One explanation is that there are deficiencies in one or both of these data sets that limit researchers’ abilities to observe the true trends in inequality. Critics of those using the public-use CPS to measure income inequality argue that topcoding and underreporting of top incomes restricts the survey’s ability to observe income changes for those at the top of the distribution. Using IRS data to measure income inequality also has potential limitations, however. Critics point out that tax filers have a financial incentive to report their income in ways that limit their tax liabilities and, as a result, filing behavior is sensitive to changes in the personal income tax rate.
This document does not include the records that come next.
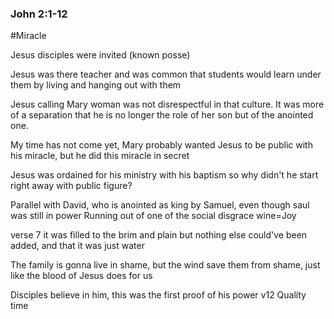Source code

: ### John 2:1-12
#Miracle

Jesus disciples were invited (known posse)

Jesus was there teacher and was common that students would learn under them by living and hanging out with them

Jesus calling Mary woman was not disrespectful in that culture. It was more of a separation that he is no longer the role of her son but of the anointed one.

My time has not come yet, Mary probably wanted Jesus to be public with his miracle, but he did this miracle in secret

Jesus was ordained for his ministry with his baptism so why didn't he start right away with public figure?

Parallel with David, who is anointed as king by Samuel, even though saul was still in power
Running out of one of the social disgrace wine=Joy

verse 7 it was filled to the brim and plain but nothing else could've been added, and that it was just water

The family is gonna live in shame, but the wind save them from shame, just like the blood of Jesus does for us

Disciples believe in him, this was the first proof of his power
v12 Quality time

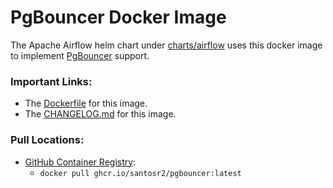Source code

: # PgBouncer Docker Image

The Apache Airflow helm chart under [charts/airflow](https://github.com/santosr2/airflow-community-chart/tree/main/charts/airflow) uses this docker image to implement [PgBouncer](https://www.pgbouncer.org/) support.

### Important Links:
- The [Dockerfile](https://github.com/santosr2/airflow-community-chart/blob/main/images/pgbouncer/Dockerfile) for this image.
- The [CHANGELOG.md](https://github.com/santosr2/airflow-community-chart/blob/main/images/pgbouncer/CHANGELOG.md) for this image.

### Pull Locations:
- [GitHub Container Registry](http://ghcr.io/santosr2/pgbouncer):
  - `docker pull ghcr.io/santosr2/pgbouncer:latest`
Yet another potential explanation for the differences in estimated inequality trends is that they result from differences in the definition of income and how its distribution is summarized rather than differences in the data sources themselves.
To date, no researchers have attempted to bridge the gap between the CPS- and IRS-based literatures to determine the extent to which the differences in inequality estimates emanating from these two literatures arise from differences in the ability of these two data sources to capture top incomes or from the application of different income constructs based on these data sources. In this paper, we do just that.
Using internal CPS data, we examine the trends in income inequality since 1967 using the inequality measures and income distribution definitions developed by Piketty and Saez (2003) and others using tax return data. Doing so, we are able to closely match their results. Our estimates of top income shares are nearly identical for groups in the richest tenth with the exception of the richest 1 percent, and our estimates of trends differ only slightly. Even for estimates of the share held by the top 1 percent, the two data sources are broadly in agreement about trends over much of the past 40 years. It is only during a six year period in the late 1990s that the trends diverge for reasons that are not easily explained by changes in the nature of the two data sources.